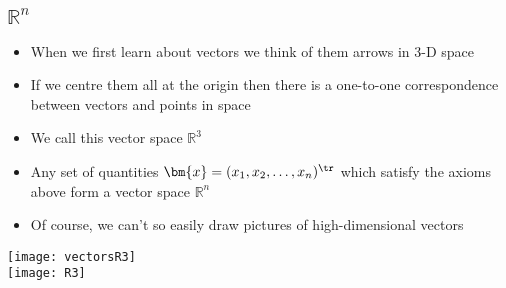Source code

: 
\begin{slide}
\section[-1]{$\mathbb{R}^n$}

\begin{PauseHighLight}
  \begin{minipage}{0.8\linewidth}
    \begin{itemize}
    \item When we first learn about vectors we think of them arrows in 3-D
      space\pause
    \item If we centre them all at the origin then there is a one-to-one
      correspondence between vectors and points in space\pause
    \item We call this vector space $\mathbb{R}^3$\pause
    \item Any set of quantities $\bm{x} = (x_1, x_2, \ldots,
      x_n)^\tr$ which satisfy the axioms above form a vector space
      $\mathbb{R}^n$\pause
    \item Of course, we can't so easily draw pictures of
      high-dimensional vectors\pause
    \end{itemize}
  \end{minipage}
  \begin{minipage}{0.18\linewidth}
    \begin{center}
      \texttt{[image: vectorsR3]}\\
      \texttt{[image: R3]}
    \end{center}
  \end{minipage}
\end{PauseHighLight}


\end{slide}



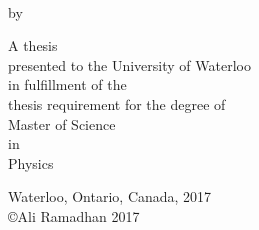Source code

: \begin{titlepage}
  \begin{addmargin}[-1cm]{-3cm}
    \begin{center}
      \Large  
      
      \hfill
      
      \vfill
      
      \begingroup
      \color{Maroon}{\Large \spacedallcaps{\myTitle}} \\ \bigskip
      \endgroup
      
      by \\ \bigskip
      
      \spacedlowsmallcaps{\myName}
      
      \vfill
      
      A thesis \\
      presented to the University of Waterloo \\
      in fulfillment of the \\
      thesis requirement for the degree of \\
      Master of Science \\
      in \\
      Physics
      
      \vfill
      
      Waterloo, Ontario, Canada, 2017 \\
      \copyright Ali Ramadhan 2017
      
    \end{center}  
  \end{addmargin}       
\end{titlepage}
▬▬▬
_PROMPT_
Reproduce every record word for word. The copy must contain no pictures.

_THE COMPLETED TASK_
Source code

: 
\begin{slide}
\section[-1]{$\mathbb{R}^n$}

\begin{PauseHighLight}
  \begin{minipage}{0.8\linewidth}
    \begin{itemize}
    \item When we first learn about vectors we think of them arrows in 3-D
      space\pause
    \item If we centre them all at the origin then there is a one-to-one
      correspondence between vectors and points in space\pause
    \item We call this vector space $\mathbb{R}^3$\pause
    \item Any set of quantities $\bm{x} = (x_1, x_2, \ldots,
      x_n)^\tr$ which satisfy the axioms above form a vector space
      $\mathbb{R}^n$\pause
    \item Of course, we can't so easily draw pictures of
      high-dimensional vectors\pause
    \end{itemize}
  \end{minipage}
  \begin{minipage}{0.18\linewidth}
    \begin{center}
      \texttt{[image: vectorsR3]}\\
      \texttt{[image: R3]}
    \end{center}
  \end{minipage}
\end{PauseHighLight}


\end{slide}



Source code

: \begin{titlepage}
  \begin{addmargin}[-1cm]{-3cm}
    \begin{center}
      \Large  
      
      \hfill
      
      \vfill
      
      \begingroup
      \color{Maroon}{\Large \spacedallcaps{\myTitle}} \\ \bigskip
      \endgroup
      
      by \\ \bigskip
      
      \spacedlowsmallcaps{\myName}
      
      \vfill
      
      A thesis \\
      presented to the University of Waterloo \\
      in fulfillment of the \\
      thesis requirement for the degree of \\
      Master of Science \\
      in \\
      Physics
      
      \vfill
      
      Waterloo, Ontario, Canada, 2017 \\
      \copyright Ali Ramadhan 2017
      
    \end{center}  
  \end{addmargin}       
\end{titlepage}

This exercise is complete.